International Wood Fuels announced the plan to build the wood pellet plant in Maine in 2009 to great fanfare. President Steven Mueller met with then-Gov. John Baldacci for the announcement. The plant would have been located adjacent to the existing PrideSports golf tee factory and the companies would have shared a log yard at the new facility, while IWF would have made use of some of the waste wood from the PrideSports plant.

IWF originally planned to break ground in the fall of 2009. Spokeswoman Laura Sawall revised the timeline in July 2010, saying the company was still trying to secure financing and that the plant would likely open by the fall of 2011. At the time, she said, the company had been focusing its energy on a plant in Louisa County, Virginia. That facility opened in early 2010, making mulch, wood chips and pellets.

Company officials estimated the Burnham plant would have produced 100,000 tons of pellets per year from locally sourced wood and would have employed up to 35 people.

But according to the IWF representative, the company “didn’t get a lot of state support,” for the project. She declined to go into specifics but said the availability of rail transportation was a factor.

IWF has since closed its Portland office, rerouting phone calls to an office in San Diego. It was from there that the IWF representative said the company had backed away from the Burnham project in favor of a plan to build a wood pellet plant in North Carolina.

“We didn’t have rousing success in New England,” she said.

To accommodate the proposed development, a 13-acre subdivision was created from the Howard R. Libby Jr. and Meda S. Libby Estate, with a separate easement through the PrideSports property. Estate executor Gordon Libby said he dealt exclusively with PrideSports, which acted as an intermediary.

“We had almost no contact with Wood Fuels,” he said. “…We thought everything was all set, and then nothing happened for long periods of time, and any time I would inquire from Pride, Pride really didn’t know much of anything either.

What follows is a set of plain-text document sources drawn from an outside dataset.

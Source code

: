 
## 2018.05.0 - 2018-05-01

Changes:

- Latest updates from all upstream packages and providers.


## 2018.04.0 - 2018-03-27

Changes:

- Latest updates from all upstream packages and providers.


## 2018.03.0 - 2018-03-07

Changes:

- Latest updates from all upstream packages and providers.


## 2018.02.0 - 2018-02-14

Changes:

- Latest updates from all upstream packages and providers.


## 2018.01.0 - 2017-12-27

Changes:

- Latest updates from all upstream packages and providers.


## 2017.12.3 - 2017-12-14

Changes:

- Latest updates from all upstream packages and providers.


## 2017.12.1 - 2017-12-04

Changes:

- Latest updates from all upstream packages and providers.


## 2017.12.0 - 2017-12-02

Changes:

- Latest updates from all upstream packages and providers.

Things just sort of stopped happening.”

With the deal collapsed, Libby deeded the landlocked property to two heirs of the estate who own adjacent parcels, and relinquished the right of way through the Pride property.

Burnham Planning Board Secretary Anne Goodblood said she was not aware of any official correspondence indicating that IWF had backed out, but town officials were generally aware that the plant was not going to be built as planned.

“It’s too bad. We were really looking forward to having them come into town,” she said. “It was a big hoopla and now it’s nothing. Even if it was 15 or 25 jobs, that’s 15 or 25 jobs in this community that people would have jumped for joy for.”